» **INPUT MATERIAL**:
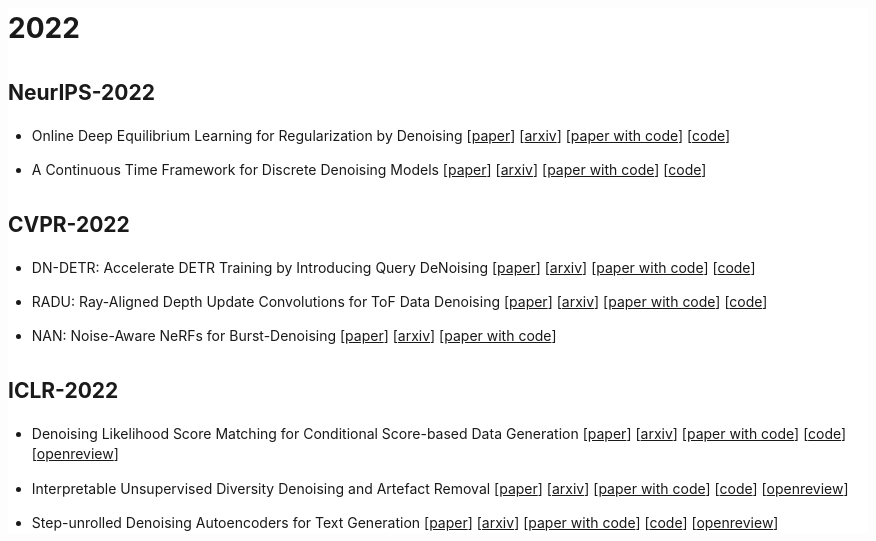 

# 2022


## NeurIPS-2022


- Online Deep Equilibrium Learning for Regularization by Denoising [[paper](https://proceedings.neurips.cc/paper_files/paper/2022/hash/a2440e23f6a8c037eff1dc4f1156aa35-Abstract-Conference.html)] [[arxiv](https://arxiv.org/abs/2205.13051)] [[paper with code](https://paperswithcode.com/paper/online-deep-equilibrium-learning-for)] [[code](https://github.com/phernst/pytorch_radon)]

- A Continuous Time Framework for Discrete Denoising Models [[paper](https://proceedings.neurips.cc/paper_files/paper/2022/hash/b5b528767aa35f5b1a60fe0aaeca0563-Abstract-Conference.html)] [[arxiv](https://arxiv.org/abs/2205.14987)] [[paper with code](https://paperswithcode.com/paper/a-continuous-time-framework-for-discrete)] [[code](https://github.com/andrew-cr/tauldr)]


## CVPR-2022


- DN-DETR: Accelerate DETR Training by Introducing Query DeNoising [[paper](https://openaccess.thecvf.com/content/CVPR2022/html/Li_DN-DETR_Accelerate_DETR_Training_by_Introducing_Query_DeNoising_CVPR_2022_paper.html)] [[arxiv](https://arxiv.org/abs/2203.01305)] [[paper with code](https://paperswithcode.com/paper/dn-detr-accelerate-detr-training-by)] [[code](https://github.com/IDEA-Research/detrex)]

- RADU: Ray-Aligned Depth Update Convolutions for ToF Data Denoising [[paper](https://openaccess.thecvf.com/content/CVPR2022/html/Schelling_RADU_Ray-Aligned_Depth_Update_Convolutions_for_ToF_Data_Denoising_CVPR_2022_paper.html)] [[arxiv](https://arxiv.org/abs/2111.15513)] [[paper with code](https://paperswithcode.com/paper/radu-ray-aligned-depth-update-convolutions)] [[code](https://github.com/schellmi42/RADU)]

- NAN: Noise-Aware NeRFs for Burst-Denoising [[paper](https://openaccess.thecvf.com/content/CVPR2022/html/Pearl_NAN_Noise-Aware_NeRFs_for_Burst-Denoising_CVPR_2022_paper.html)] [[arxiv](https://arxiv.org/abs/2204.04668)] [[paper with code](https://paperswithcode.com/paper/nan-noise-aware-nerfs-for-burst-denoising)]


## ICLR-2022


- Denoising Likelihood Score Matching for Conditional Score-based Data Generation [[paper](https://iclr.cc/virtual/2022/poster/6444)] [[arxiv](https://arxiv.org/abs/2203.14206)] [[paper with code](https://paperswithcode.com/paper/denoising-likelihood-score-matching-for-1)] [[code](https://github.com/chen-hao-chao/dlsm)] [[openreview](https://openreview.net/forum?id=LcF-EEt8cCC)]

- Interpretable Unsupervised Diversity Denoising and Artefact Removal [[paper](https://iclr.cc/virtual/2022/poster/5977)] [[arxiv](https://arxiv.org/abs/2104.01374)] [[paper with code](https://paperswithcode.com/paper/removing-pixel-noises-and-spatial-artifacts)] [[code](https://github.com/juglab/HDN)] [[openreview](https://openreview.net/forum?id=DfMqlB0PXjM)]

- Step-unrolled Denoising Autoencoders for Text Generation [[paper](https://iclr.cc/virtual/2022/poster/6942)] [[arxiv](https://arxiv.org/abs/2112.06749)] [[paper with code](https://paperswithcode.com/paper/step-unrolled-denoising-autoencoders-for-text-1)] [[code](https://github.com/vvvm23/sundae)] [[openreview](https://openreview.net/forum?id=T0GpzBQ1Fg6)]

» **ACTIVITY**:
The range runs from the line above containing "## CVPR-2022" to the line containing "- Interpretable Unsupervised", inclusive. Restate those lines word for word and no others.

» **YOUR RESPONSE**:
## CVPR-2022


- DN-DETR: Accelerate DETR Training by Introducing Query DeNoising [[paper](https://openaccess.thecvf.com/content/CVPR2022/html/Li_DN-DETR_Accelerate_DETR_Training_by_Introducing_Query_DeNoising_CVPR_2022_paper.html)] [[arxiv](https://arxiv.org/abs/2203.01305)] [[paper with code](https://paperswithcode.com/paper/dn-detr-accelerate-detr-training-by)] [[code](https://github.com/IDEA-Research/detrex)]

- RADU: Ray-Aligned Depth Update Convolutions for ToF Data Denoising [[paper](https://openaccess.thecvf.com/content/CVPR2022/html/Schelling_RADU_Ray-Aligned_Depth_Update_Convolutions_for_ToF_Data_Denoising_CVPR_2022_paper.html)] [[arxiv](https://arxiv.org/abs/2111.15513)] [[paper with code](https://paperswithcode.com/paper/radu-ray-aligned-depth-update-convolutions)] [[code](https://github.com/schellmi42/RADU)]

- NAN: Noise-Aware NeRFs for Burst-Denoising [[paper](https://openaccess.thecvf.com/content/CVPR2022/html/Pearl_NAN_Noise-Aware_NeRFs_for_Burst-Denoising_CVPR_2022_paper.html)] [[arxiv](https://arxiv.org/abs/2204.04668)] [[paper with code](https://paperswithcode.com/paper/nan-noise-aware-nerfs-for-burst-denoising)]


## ICLR-2022


- Denoising Likelihood Score Matching for Conditional Score-based Data Generation [[paper](https://iclr.cc/virtual/2022/poster/6444)] [[arxiv](https://arxiv.org/abs/2203.14206)] [[paper with code](https://paperswithcode.com/paper/denoising-likelihood-score-matching-for-1)] [[code](https://github.com/chen-hao-chao/dlsm)] [[openreview](https://openreview.net/forum?id=LcF-EEt8cCC)]

- Interpretable Unsupervised Diversity Denoising and Artefact Removal [[paper](https://iclr.cc/virtual/2022/poster/5977)] [[arxiv](https://arxiv.org/abs/2104.01374)] [[paper with code](https://paperswithcode.com/paper/removing-pixel-noises-and-spatial-artifacts)] [[code](https://github.com/juglab/HDN)] [[openreview](https://openreview.net/forum?id=DfMqlB0PXjM)]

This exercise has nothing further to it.